«Por medio de estas cosas nos ha dado sus promesas, que son muy grandes y de mucho valor, para que por ellas lleguen ustedes a tener parte en la naturaleza de Dios». 2 Pedro 1: 4, DHH
CUANDO SUPLICAMOS al Señor que se compadezca de nosotros en nuestras aflicciones y que nos guíe mediante su Santo Espíritu, no desoirá nuestra petición. Es posible que aun un padre se aleje de su hijo hambriento, pero Dios no podrá nunca rechazar el clamor del corazón menesteroso y anhelante. ¡Con qué ternura maravillosa describió su amor! A los que en días de tinieblas sientan que Dios no cuida de ellos, este es el mensaje del corazón del Padre: «Pero Sion dijo: “El Señor me ha abandonado; el Señor se ha olvidado de mí”. ¿Puede una madre olvidar a su niño de pecho, y dejar de amar al hijo que ha dado a luz? ¡Aun cuando ella lo olvidara, ¡yo no te olvidaré! Grabada te llevo en las palmas de mis manos» (Isa. 49: 14-16, NVI).

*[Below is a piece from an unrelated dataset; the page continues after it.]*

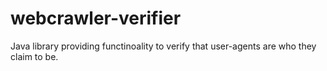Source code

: # webcrawler-verifier
Java library providing functinoality to verify that user-agents are who they claim to be.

Toda promesa de la Palabra de Dios viene a ser un motivo para orar, pues su cumplimiento nos ha sido garantizado por la palabra empeñada por el señor. Tenemos el privilegio de pedir por medio de Jesús cualquier bendición espiritual que necesitemos. Podemos decir al Señor exactamente lo que necesitamos, con la sencillez de un niño. Podemos exponerle nuestros asuntos temporales, y suplicarle pan y vestido, así como el pan de vida y el manto de la justicia de Cristo. Nuestro Padre celestial sabe que necesitamos todas estas cosas, y nos invita a pedírselas. En el nombre de Jesús es como se recibe todo favor. […]
No olvidemos, sin embargo, que al acercarnos a Dios como a un Padre, reconocemos nuestra relación con él como hijos. No solamente nos fiamos en su bondad, sino que nos sometemos a su voluntad en todas las cosas, sabiendo que su amor no cambia. Nos consagramos para hacer su obra. A quienes había invitado a buscar primero el reino de Dios y su justicia, Jesús les prometió: «Pidan y recibirán» (Juan 16: 24, NVI).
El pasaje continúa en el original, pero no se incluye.